Belçika kararının önemine vurgu yapan Avukat Adam, "Hiçbir hukuki referans PKK konusunda uygulanmıyor. Tüm yasakları 93 olaylarına bağlamaya çalışıyorlar. PKK üzerindeki yasakların sona ermesi için kampanyalar yürütülmeli" diye ekledi.

Almanya’yla sınırlı değil

Sol Parti Hamburg Milletvekili Cansu Özdemir ise Kürtler yönelik sadece Almanya değil Avrupa genelinde baskıların tırmandığını vurguladı. AKP lobisinin birçok dernek üzerinden örgütlenerek istihbarat ve kriminal faaliyetler yürüttüğünü söyleyen Özdemir, KCDK-E Eşbaşkanı Yüksel Koç’a yönelik suikast tehdidini hatırlatarak, "Suikast girişimleri deşifre oldu. Organizeli, koordineli olduğunu ortaya koyduk, buna rağmen bir açıklama yapılmadı" dedi. Avusturya’da da Berivan Aslan’a yönelik suikast planının deşifre olduğuna dikkat çeken Özdemir, Paris Katliamı’nı hatırlatarak, "MİT faaliyetlerine göz yumulmamalı. MİT elemanları Almanya’da rahatça gezip dolaşıyor. Bu konu ciddiye alınmalı, üzerine gidilmeli" dedi.

Sürgünde de zulüm devam ediyor

Konferansın "Baskı bireyleri vurur, fakat hepimizi kapsar" başlıklı ikinci oturumunda KON-MED Eşbaşkanı Tahir Köçer ve Halim Dener Kampanyası’ndan Dirk Wittenberg konuştu. Türk devletinin soykırım politikaları nedeniyle sürgüne çıkmak zorunda kalan Kürtlerin Avrupa’daki sosyal, kültürel, siyasal örgütlülüğü hakkında bilgi veren Köçer, "Yağmurdan kaçarken doluya tutulduk" diyerek, Kürtlere yönelik kriminalizasyon ve baskılara vurgu yaptı. 2006 yılında özel timler tarafından çocuklarıyla birlikte gözaltına alındığını hatırlatan Köçer, "Türkiye eliyle burada da haksız uygulamalara maruz kaldık.

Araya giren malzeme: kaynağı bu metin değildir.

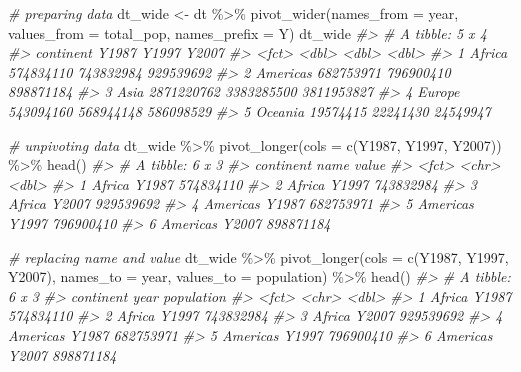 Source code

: \documentclass[
]{book}
\newenvironment{Shaded}{\begin{snugshade}}{\end{snugshade}}
\newcommand{\AttributeTok}[1]{\textcolor[rgb]{0.77,0.63,0.00}{#1}}
\newcommand{\CommentTok}[1]{\textcolor[rgb]{0.56,0.35,0.01}{\textit{#1}}}
\newcommand{\FunctionTok}[1]{\textcolor[rgb]{0.00,0.00,0.00}{#1}}
\newcommand{\NormalTok}[1]{#1}
\newcommand{\OtherTok}[1]{\textcolor[rgb]{0.56,0.35,0.01}{#1}}
\newcommand{\SpecialCharTok}[1]{\textcolor[rgb]{0.00,0.00,0.00}{#1}}
\newcommand{\StringTok}[1]{\textcolor[rgb]{0.31,0.60,0.02}{#1}}
\begin{document}
\begin{Shaded}
\begin{Highlighting}[]
\CommentTok{\# preparing data }
\NormalTok{dt\_wide }\OtherTok{\textless{}{-}}
\NormalTok{dt }\SpecialCharTok{\%\textgreater{}\%}
  \FunctionTok{pivot\_wider}\NormalTok{(}\AttributeTok{names\_from =}\NormalTok{ year, }\AttributeTok{values\_from =}\NormalTok{ total\_pop, }\AttributeTok{names\_prefix =} \StringTok{\textquotesingle{}Y\textquotesingle{}}\NormalTok{)}
\NormalTok{dt\_wide}
\CommentTok{\#\textgreater{} \# A tibble: 5 x 4}
\CommentTok{\#\textgreater{}   continent      Y1987      Y1997      Y2007}
\CommentTok{\#\textgreater{}   \textless{}fct\textgreater{}          \textless{}dbl\textgreater{}      \textless{}dbl\textgreater{}      \textless{}dbl\textgreater{}}
\CommentTok{\#\textgreater{} 1 Africa     574834110  743832984  929539692}
\CommentTok{\#\textgreater{} 2 Americas   682753971  796900410  898871184}
\CommentTok{\#\textgreater{} 3 Asia      2871220762 3383285500 3811953827}
\CommentTok{\#\textgreater{} 4 Europe     543094160  568944148  586098529}
\CommentTok{\#\textgreater{} 5 Oceania     19574415   22241430   24549947}

\CommentTok{\# unpivoting data}
\NormalTok{dt\_wide }\SpecialCharTok{\%\textgreater{}\%}
  \FunctionTok{pivot\_longer}\NormalTok{(}\AttributeTok{cols =} \FunctionTok{c}\NormalTok{(Y1987, Y1997, Y2007)) }\SpecialCharTok{\%\textgreater{}\%}
  \FunctionTok{head}\NormalTok{()}
\CommentTok{\#\textgreater{} \# A tibble: 6 x 3}
\CommentTok{\#\textgreater{}   continent name      value}
\CommentTok{\#\textgreater{}   \textless{}fct\textgreater{}     \textless{}chr\textgreater{}     \textless{}dbl\textgreater{}}
\CommentTok{\#\textgreater{} 1 Africa    Y1987 574834110}
\CommentTok{\#\textgreater{} 2 Africa    Y1997 743832984}
\CommentTok{\#\textgreater{} 3 Africa    Y2007 929539692}
\CommentTok{\#\textgreater{} 4 Americas  Y1987 682753971}
\CommentTok{\#\textgreater{} 5 Americas  Y1997 796900410}
\CommentTok{\#\textgreater{} 6 Americas  Y2007 898871184}

\CommentTok{\# replacing name and value}
\NormalTok{dt\_wide }\SpecialCharTok{\%\textgreater{}\%}
  \FunctionTok{pivot\_longer}\NormalTok{(}\AttributeTok{cols =} \FunctionTok{c}\NormalTok{(Y1987, Y1997, Y2007), }\AttributeTok{names\_to =} \StringTok{\textquotesingle{}year\textquotesingle{}}\NormalTok{, }\AttributeTok{values\_to =} \StringTok{\textquotesingle{}population\textquotesingle{}}\NormalTok{) }\SpecialCharTok{\%\textgreater{}\%}
  \FunctionTok{head}\NormalTok{()}
\CommentTok{\#\textgreater{} \# A tibble: 6 x 3}
\CommentTok{\#\textgreater{}   continent year  population}
\CommentTok{\#\textgreater{}   \textless{}fct\textgreater{}     \textless{}chr\textgreater{}      \textless{}dbl\textgreater{}}
\CommentTok{\#\textgreater{} 1 Africa    Y1987  574834110}
\CommentTok{\#\textgreater{} 2 Africa    Y1997  743832984}
\CommentTok{\#\textgreater{} 3 Africa    Y2007  929539692}
\CommentTok{\#\textgreater{} 4 Americas  Y1987  682753971}
\CommentTok{\#\textgreater{} 5 Americas  Y1997  796900410}
\CommentTok{\#\textgreater{} 6 Americas  Y2007  898871184}
\end{Highlighting}
\end{Shaded}
\end{document}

Bana 71 kere ifadeye gitme çağrısı yapıldı, 3 tanesinde ceza kesildi" diyerek, Alman yargısının Erdoğan rejiminin etkisinde olduğunu vurguladı. Kürtlerin eylem ve etkinliklerinin kriminalize edildiğini ifade eden Köçer, "Türkiye’nin direktifleriyle kendi hukuk ve yasalarını da ihlal ediyorlar" diye konuştu.

Kürtlerin dostları da hedef

Halim Dener Kampanyası’ndan Dirk Wittenberg ise 2014 yılından bu yana verdikleri mücadele nedeniyle baskılara maruz kaldıklarını söyledi. Wittenberg, "Bize karşı da baskı uygulanmakta. Kürt halkına yakın duran kurum ve kişiler de Kürt halkının uğradığı zulme maruz kalıyor. Bu siyasi bir tutum. Biz de bu uygulamalara karşı sesimizi yükseltmeye devam edeceğiz" diye konuştu.

Birlikte ses çıkaralım

"Cevabımız dayanışma ve baskılara karşı mücadele" başlıklı 3. oturumda ise Azadî Hukuk Bürosu’ndan Heike Geisweid ve Rote Hilfe’den Hartmut Brückner konuştu. Kürt kurumları ve onlarla birlikte hareket edenlerin hukuk dışı bir şekilde hedef haline getirildiğini kaydeden Geisweid, siyasi sığınmacıların da Türkiye politikasına kurban edildiğine işaret etti. "Türkiye’nin beyanları esas alınıyor, HDP üyeleri PKK ile bağlantılı değerlendiriliyor" dedi. Geisweid, PKK’nin 'terör örgütleri listesi’nden çıkarılması için de özel çaba gösterilmesi gerektiğini vurguladı.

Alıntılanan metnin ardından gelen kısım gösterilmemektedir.